I am trying to create a Rust library to simplify working with shared memory on Linux. Processes would only be able to request shared memory through the library, but I cannot guarantee that they won't panic or be killed abruptly. I intend to use the library in runs, during which there is always at least one program using the shared memory, but once the run is concluded the shared memory needs to be cleaned up. There is no guarantee that a program will run for the entirety of the run, nor is it guaranteed that the last exiting program will exit cleanly. What is the best way to preserve the shared memory while the processes are still executing, but remove it immediately after the last attached process exits/is terminated?

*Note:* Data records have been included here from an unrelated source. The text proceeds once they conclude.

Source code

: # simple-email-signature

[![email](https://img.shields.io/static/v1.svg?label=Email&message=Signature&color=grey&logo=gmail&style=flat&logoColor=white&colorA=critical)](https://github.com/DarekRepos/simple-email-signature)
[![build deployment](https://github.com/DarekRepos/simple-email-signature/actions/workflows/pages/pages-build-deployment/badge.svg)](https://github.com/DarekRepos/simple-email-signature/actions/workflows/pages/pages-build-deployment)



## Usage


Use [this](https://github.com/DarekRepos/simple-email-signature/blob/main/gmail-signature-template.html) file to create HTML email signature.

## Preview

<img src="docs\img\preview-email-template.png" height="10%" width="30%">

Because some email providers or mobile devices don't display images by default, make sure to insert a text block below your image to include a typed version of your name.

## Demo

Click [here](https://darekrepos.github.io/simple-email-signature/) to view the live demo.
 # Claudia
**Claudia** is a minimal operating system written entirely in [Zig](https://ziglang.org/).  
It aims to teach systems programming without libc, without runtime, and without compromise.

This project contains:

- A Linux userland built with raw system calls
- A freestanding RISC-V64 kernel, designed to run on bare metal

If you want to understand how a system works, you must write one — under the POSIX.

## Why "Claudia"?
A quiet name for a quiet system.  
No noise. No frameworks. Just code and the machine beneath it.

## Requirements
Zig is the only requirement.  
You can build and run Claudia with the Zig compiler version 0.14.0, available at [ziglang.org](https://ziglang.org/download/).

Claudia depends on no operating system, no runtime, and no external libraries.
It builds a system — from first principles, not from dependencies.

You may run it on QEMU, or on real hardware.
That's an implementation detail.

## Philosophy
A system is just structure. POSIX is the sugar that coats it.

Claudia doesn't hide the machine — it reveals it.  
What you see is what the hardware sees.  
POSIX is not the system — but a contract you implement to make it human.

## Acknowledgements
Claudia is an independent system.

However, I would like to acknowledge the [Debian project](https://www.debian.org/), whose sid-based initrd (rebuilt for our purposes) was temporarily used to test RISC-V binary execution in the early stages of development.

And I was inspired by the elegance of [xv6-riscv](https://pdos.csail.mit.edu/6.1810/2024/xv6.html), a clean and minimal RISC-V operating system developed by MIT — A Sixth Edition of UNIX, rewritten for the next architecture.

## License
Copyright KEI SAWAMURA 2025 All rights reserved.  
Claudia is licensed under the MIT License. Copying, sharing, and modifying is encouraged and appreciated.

As far as I understand, there are two options for creating shared memory on Linux: the System V-style shmat
or the POSIX-style shm_open
. I prefer shm_open
since it creates shared memory accessible through the file system, but this is not a strict requirement.
My problem would not exists if I could attach to a System V-style shared memory marked for deletion via a new process:
unsafe {
let shmid = shmget(KEY, SHMEM_SIZE, IPC_CREAT | IPC_EXCL | 0o770);
let shmaddr = shmat(shmid, null_mut(), 0);
shmctl(shmid, IPC_RMID, null_mut()); // mark it here for deletion
let ptr = shmaddr as *mut [u8; SHMEM_SIZE as usize];
*ptr = [12; SHMEM_SIZE as usize];
}
And from a different process:
unsafe {
let shmid = shmget(KEY, SHMEM_SIZE, IPC_EXCL); // this will not work since KEY is already marked for deletion
let shmaddr = shmat(shmid, null_mut(), 0);
let ptr = shmaddr as *mut [u8; SHMEM_SIZE as usize];
*ptr = [13; SHMEM_SIZE as usize];
}
Thereby delaying the deletion until both the new and the old process exits.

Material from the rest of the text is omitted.